Machine learning engineering is becoming more and more popular across the IT industry. There are certainly many questions to address if you are interested in pursuing a career in machine learning. Only recently, Identrics ML engineer, Kristian Krastev, shared all the information you might need before delving into the depths of this specific field. He is currently working on developing natural language processing (NLP) software using machine learning algorithms.

In this blog we answer the most common “Whats” about pursuing a career in Machine Learning.

What is machine learning

Machine learning is a branch of artificial intelligence, which allows machines to use mathematical algorithms to receive data and “learn” to improve themselves without coding. We use machine learning in various industries – from financial analysis to categorizing objects.

Machine-learning algorithms find patterns in any amount of data and apply them depending on the given task. Machine learning is behind almost every service we use today – from Netflix’s movie and YouTube’s video recommendation systems to smart voice assistants like Alexa.

As far as the industry goes, machine learning is becoming one of the most desired fields to work in. Machine learning engineers are in high demand and apparently this trend will continue in the near future.

What does a machine learning engineer do

Machine Learning Engineers build and design software. That software can generate and develop algorithms, which are capable of learning and making predictions. The specific duties of a machine learning engineer will largely depend on the project they’re currently working on. Still, most machine learning engineers work on designing and developing software models.

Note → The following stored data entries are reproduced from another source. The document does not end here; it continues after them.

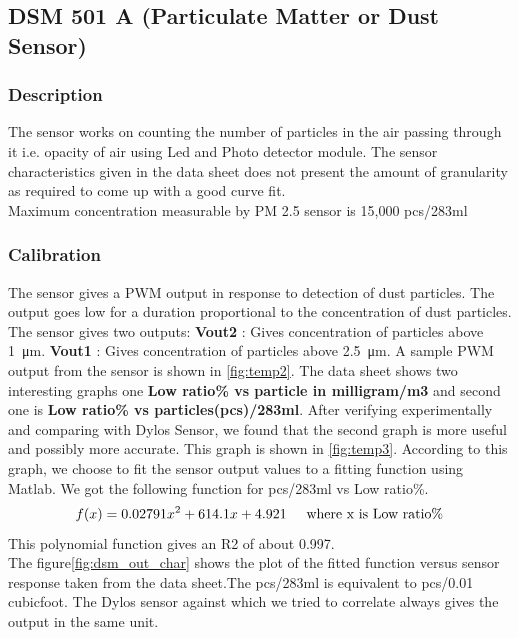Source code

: \documentclass[a4paper,12pt]{article}
\begin{document}
\subsection{DSM 501 A (Particulate Matter or Dust Sensor)}
% 
% 
\subsubsection{Description} 
The sensor works on counting the number of particles in the air passing through it i.e. opacity of air using Led and Photo detector module. The sensor characteristics given in the data sheet does not present the amount of granularity as required to come up with a good curve fit.
\\
Maximum concentration measurable by PM 2.5 sensor is 15,000 pcs/283ml

\subsubsection{Calibration}
The sensor gives a PWM output in response to detection of dust particles. The output goes low for a duration proportional to the concentration of dust particles. The sensor gives two outputs:
\newline \textbf{Vout2} : Gives concentration of particles above \SI{1}{\micro\metre}.
\newline \textbf{Vout1} : Gives concentration of particles above \SI{2.5}{\micro\metre}.
\newline A sample PWM output from the sensor is shown in \ref{fig:temp2}. The data sheet shows two interesting graphs one \textbf{Low ratio\% vs particle in milligram/m3} and second one is\textbf{ Low ratio\% vs particles(pcs)/283ml}. After verifying experimentally and comparing with Dylos Sensor, we found that the second graph is more useful and possibly more accurate. This graph is shown in \ref{fig:temp3}. According to this graph, we choose to fit the sensor output values to a fitting function using Matlab. We got the following function for pcs/283ml vs Low ratio\%.
\begin{equation}
f(x) = 0.02791x^2 + 614.1x + 4.921
\hspace{0.5cm} \textnormal{where x is Low ratio\%}
% 
% 
% 
\end{equation}
This polynomial function gives an R2 of about 0.997.
\\
\newline
The figure\ref{fig:dsm_out_char} shows the plot of the fitted function versus sensor response taken from the data sheet.The pcs/283ml is equivalent to pcs/0.01 cubicfoot. The Dylos sensor against which we tried to correlate always gives the output in the same unit.
\end{document}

Another ML engineer’s responsibility is to perform statistical analysis and use the results to improve the systems. The machine learning systems need to be automatized and efficient because the engineer spends a lot of time experimenting with the ML algorithms. At Identrics, the projects focus mainly on natural language processing. 

Kristian Krastev, Identrics’ machine learning engineer, works on applying AI to textual data and designing software architectures. His role covers the entire process – from input processing to selecting and setting up the correct models to solving a particular task and delivering the finished product to the customer.

What major challenges do machine learning engineers face

Every career path has its own set of challenges. For a machine learning engineer, one such challenge may be the balancing between research, development, and building software infrastructure. Other obstacles to machine learning engineering can include dealing with improperly formatted or incomplete data, or reproducibility.

Reproducibility is the ability to reproduce the results from a specific machine learning model again and again. That’s a huge challenge for every machine learning engineer. Another obstacle ML engineers might face is monitoring how the machine learning model works. Monitoring will ensure that the model is performing correctly.

What qualifications do machine learning engineers have

Machine learning engineers need to have qualifications to make sure they would do the job well. Knowledge of mathematics, software engineering, and statistics is usually required. The most common programming languages in machine learning are Python, R, and C++.

Most of the requirements for machine learning engineers include a degree in data science, computer science, and computer programming. However, a machine learning engineer is not an entry-level position. For this reason it is highly recommended to have some work experience in software engineering, software programming, or software development.

Usually, machine learning engineers will be required to have previous experience in ML platforms and machine learning programming languages such as Python, C++, JavaScript, or similar. Expertise with data modeling and statistics is also a huge advantage. Our ML engineer on feature, for example, began his career path as a computer programmer.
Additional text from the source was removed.